Postanowiłam dodać jeszcze jednego posta dotyczącego jednej z moich ulubionych marek, abyście mogli się z nią troszkę bliżej zapoznać.

Illamasqua to młoda brytyjska marka oferująca kosmetyki i akcesoria do artystycznego makijażu (dziennego i scenicznego) Firma stworzona została w 2008 r przez wiodących chemików i artystów makijażu. Znana jest z intensywnych i odważnych kolorów. Kosmetyki są mocno pigmentowane i długo zachowują intensywność swych barw. To, co wyróżnia tą markę to niesamowite, mroczne i teatralne charakteryzacje wychodzące spod rąk makijażystów Illamasqua. Motto firmy to „Make up for your alter ego”, czyli makijaż dla naszej mrocznej, bardziej fascynującej wersji nas samych. Dyrektor artystyczna Illamasqua to Alex Box, ceniona na świecie, wizażystka znana ze swoich ekscentrycznych i wystrzałowych sesji. Co tu więcej mówić, Illamasqua, dla mnie to po prostu wielka księga inspiracji.







Illamasqua




Jak niewiele mi trzeba do szczęścia. Hehe… 
Otóż dostałam swoje zamówienie z Illamasqua. Nie spodziewałam się tej paczuszki tak szybko gdyż informacja, jaką podają na stronie sugeruje, że paczka dojdzie w przeciągu 8-9 dni roboczych (chyba, że to ja coś znów poplątałam) Moja doszła w po 3 dniach :D Jeszcze bardziej uszczęśliwia mnie cena, jaką za nie zapłaciłam. Trafiłam na ostatni dzień wyprzedaży na stronie Illamasqua i cienie, które normalnie kosztują ponad 15 funtów, upolowałam za 5 funtów każdy. A tej marki chyba nie trzeba przedstawiać, ma niesamowite produkty i kolorówkę a stronę wręcz magiczną.
I to było by na tyle dziś, bo muszę zmykać do szkoły. 
Oczywiście wrzucam parę zdjęć moich skarbów J







Kociak zainteresowany moim szczęściem postanowił sprawdzić czy w paczce nie ma czegoś dla niego :P




piątek, 26 sierpnia 2011

NYX Rouge - Cream Blush


Zachęcona postem jednej z blogowiczek postanowiłam zainwestować w kolejne róże do policzków. Tylko, że tym razem w nietypowej dla mnie konsystencji. To znaczy znałam już kremowe róże, ale jakoś do tej pory nigdy ich nie wypróbowałam. Jednak po przeczytaniu notki http://firmakokardamakeup.blogspot.com/2011/05/nyx-cream-blush-recenzje.html strasznie się na nie napaliłam, no i zamówiłam je na Allegro. 

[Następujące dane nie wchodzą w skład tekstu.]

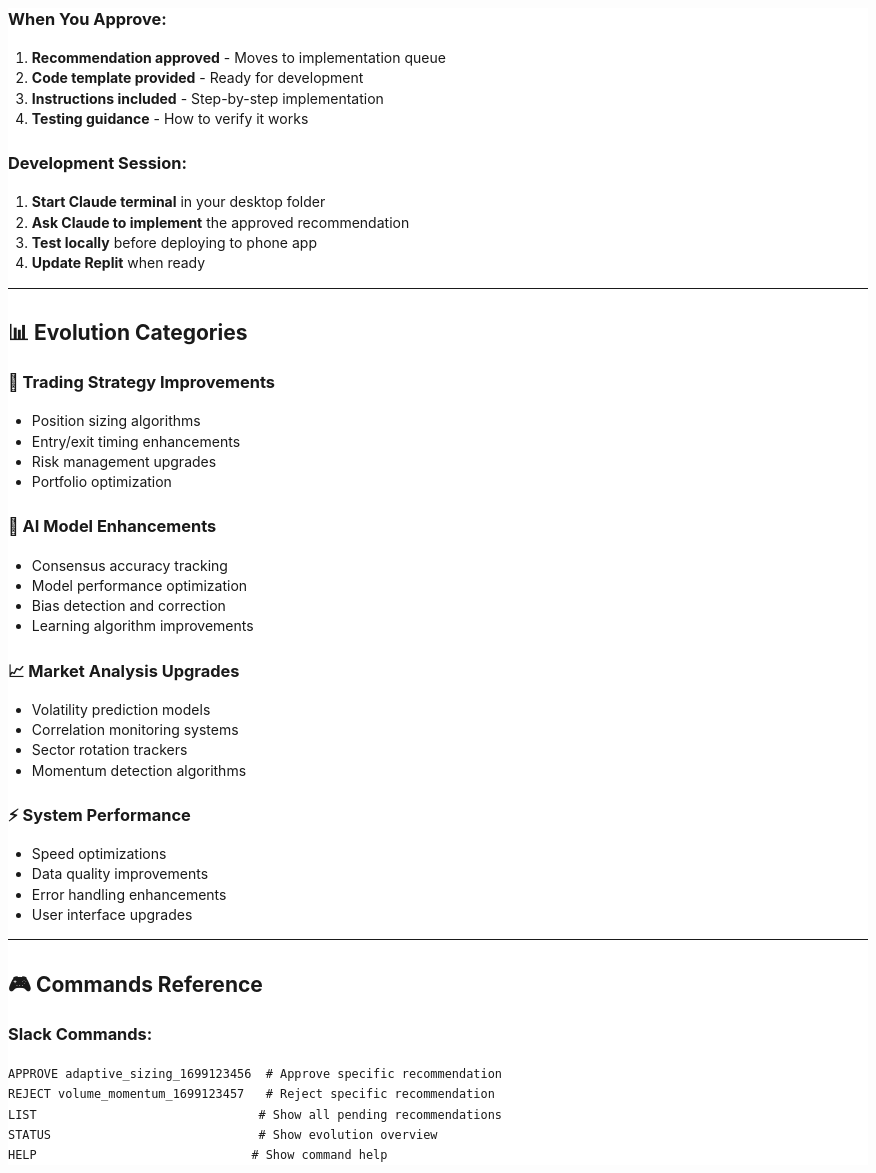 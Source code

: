 ### **When You Approve:**
1. **Recommendation approved** - Moves to implementation queue
2. **Code template provided** - Ready for development
3. **Instructions included** - Step-by-step implementation
4. **Testing guidance** - How to verify it works

### **Development Session:**
1. **Start Claude terminal** in your desktop folder
2. **Ask Claude to implement** the approved recommendation
3. **Test locally** before deploying to phone app
4. **Update Replit** when ready

---

## 📊 **Evolution Categories**

### **🎯 Trading Strategy Improvements**
- Position sizing algorithms
- Entry/exit timing enhancements
- Risk management upgrades
- Portfolio optimization

### **🧠 AI Model Enhancements**
- Consensus accuracy tracking
- Model performance optimization
- Bias detection and correction
- Learning algorithm improvements

### **📈 Market Analysis Upgrades**
- Volatility prediction models
- Correlation monitoring systems
- Sector rotation trackers
- Momentum detection algorithms

### **⚡ System Performance**
- Speed optimizations
- Data quality improvements
- Error handling enhancements
- User interface upgrades

---

## 🎮 **Commands Reference**

### **Slack Commands:**
```
APPROVE adaptive_sizing_1699123456  # Approve specific recommendation
REJECT volume_momentum_1699123457   # Reject specific recommendation
LIST                               # Show all pending recommendations
STATUS                             # Show evolution overview
HELP                              # Show command help
```
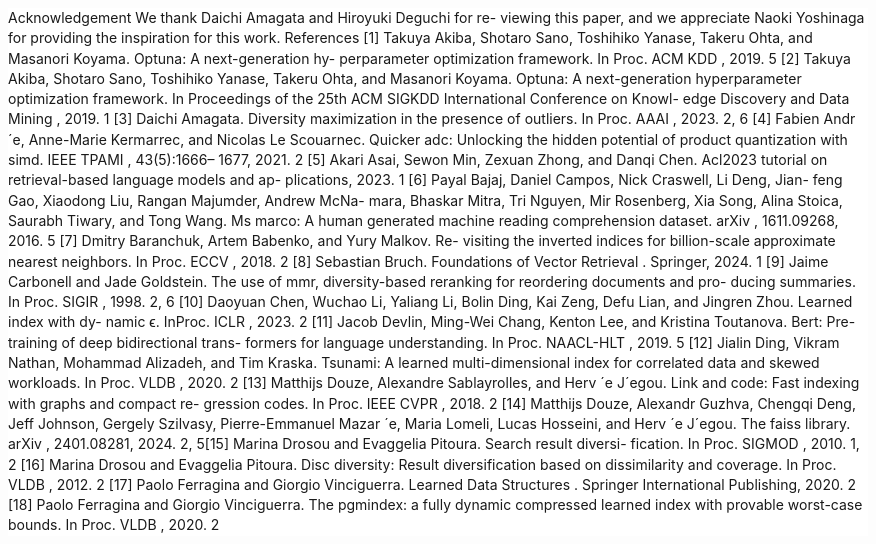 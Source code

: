 Acknowledgement
We thank Daichi Amagata and Hiroyuki Deguchi for re-
viewing this paper, and we appreciate Naoki Yoshinaga for
providing the inspiration for this work.
References
[1] Takuya Akiba, Shotaro Sano, Toshihiko Yanase, Takeru
Ohta, and Masanori Koyama. Optuna: A next-generation hy-
perparameter optimization framework. In Proc. ACM KDD ,
2019. 5
[2] Takuya Akiba, Shotaro Sano, Toshihiko Yanase, Takeru
Ohta, and Masanori Koyama. Optuna: A next-generation
hyperparameter optimization framework. In Proceedings of
the 25th ACM SIGKDD International Conference on Knowl-
edge Discovery and Data Mining , 2019. 1
[3] Daichi Amagata. Diversity maximization in the presence of
outliers. In Proc. AAAI , 2023. 2, 6
[4] Fabien Andr ´e, Anne-Marie Kermarrec, and Nicolas Le
Scouarnec. Quicker adc: Unlocking the hidden potential of
product quantization with simd. IEEE TPAMI , 43(5):1666–
1677, 2021. 2
[5] Akari Asai, Sewon Min, Zexuan Zhong, and Danqi Chen.
Acl2023 tutorial on retrieval-based language models and ap-
plications, 2023. 1
[6] Payal Bajaj, Daniel Campos, Nick Craswell, Li Deng, Jian-
feng Gao, Xiaodong Liu, Rangan Majumder, Andrew McNa-
mara, Bhaskar Mitra, Tri Nguyen, Mir Rosenberg, Xia Song,
Alina Stoica, Saurabh Tiwary, and Tong Wang. Ms marco:
A human generated machine reading comprehension dataset.
arXiv , 1611.09268, 2016. 5
[7] Dmitry Baranchuk, Artem Babenko, and Yury Malkov. Re-
visiting the inverted indices for billion-scale approximate
nearest neighbors. In Proc. ECCV , 2018. 2
[8] Sebastian Bruch. Foundations of Vector Retrieval . Springer,
2024. 1
[9] Jaime Carbonell and Jade Goldstein. The use of mmr,
diversity-based reranking for reordering documents and pro-
ducing summaries. In Proc. SIGIR , 1998. 2, 6
[10] Daoyuan Chen, Wuchao Li, Yaliang Li, Bolin Ding, Kai
Zeng, Defu Lian, and Jingren Zhou. Learned index with dy-
namic ϵ. InProc. ICLR , 2023. 2
[11] Jacob Devlin, Ming-Wei Chang, Kenton Lee, and Kristina
Toutanova. Bert: Pre-training of deep bidirectional trans-
formers for language understanding. In Proc. NAACL-HLT ,
2019. 5
[12] Jialin Ding, Vikram Nathan, Mohammad Alizadeh, and Tim
Kraska. Tsunami: A learned multi-dimensional index for
correlated data and skewed workloads. In Proc. VLDB , 2020.
2
[13] Matthijs Douze, Alexandre Sablayrolles, and Herv ´e J´egou.
Link and code: Fast indexing with graphs and compact re-
gression codes. In Proc. IEEE CVPR , 2018. 2
[14] Matthijs Douze, Alexandr Guzhva, Chengqi Deng, Jeff
Johnson, Gergely Szilvasy, Pierre-Emmanuel Mazar ´e, Maria
Lomeli, Lucas Hosseini, and Herv ´e J´egou. The faiss library.
arXiv , 2401.08281, 2024. 2, 5[15] Marina Drosou and Evaggelia Pitoura. Search result diversi-
fication. In Proc. SIGMOD , 2010. 1, 2
[16] Marina Drosou and Evaggelia Pitoura. Disc diversity: Result
diversification based on dissimilarity and coverage. In Proc.
VLDB , 2012. 2
[17] Paolo Ferragina and Giorgio Vinciguerra. Learned Data
Structures . Springer International Publishing, 2020. 2
[18] Paolo Ferragina and Giorgio Vinciguerra. The pgmindex:
a fully dynamic compressed learned index with provable
worst-case bounds. In Proc. VLDB , 2020. 2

Oczywiście mój zakupocholizm wziął górę nad rozsądkiem i przy okazji zamawiania róży dorzuciłam do koszyczka kilka innych produktów firmy NYX. No, ale o nich, kiedy indziej.

Wracając do róży. Zostałam szczęśliwą posiadaczką dwóch odcieni: Hot Pink i Tea Rose. Szczęśliwą- bo nie żałuję żadnego grosza, którego na nie wydałam. Wyglądają idealnie na mojej suchej buzi. Ich kolor jest półtransparętny i co najważniejsze dla buśki takiej jak moja to dają lśniące, zdrowe wykończenie, ale też bez przesady, więc wszystko wygląda bardzo naturalnie. Bardzo ładnie wtapiają się w skórę i przy tym obsługa jest bardzo prosta, gdyż łatwo się rozcierają. Ich trwałość też jest zadawalająca (przynajmniej na mojej buzi), bo trzymają się praktycznie cały dzień.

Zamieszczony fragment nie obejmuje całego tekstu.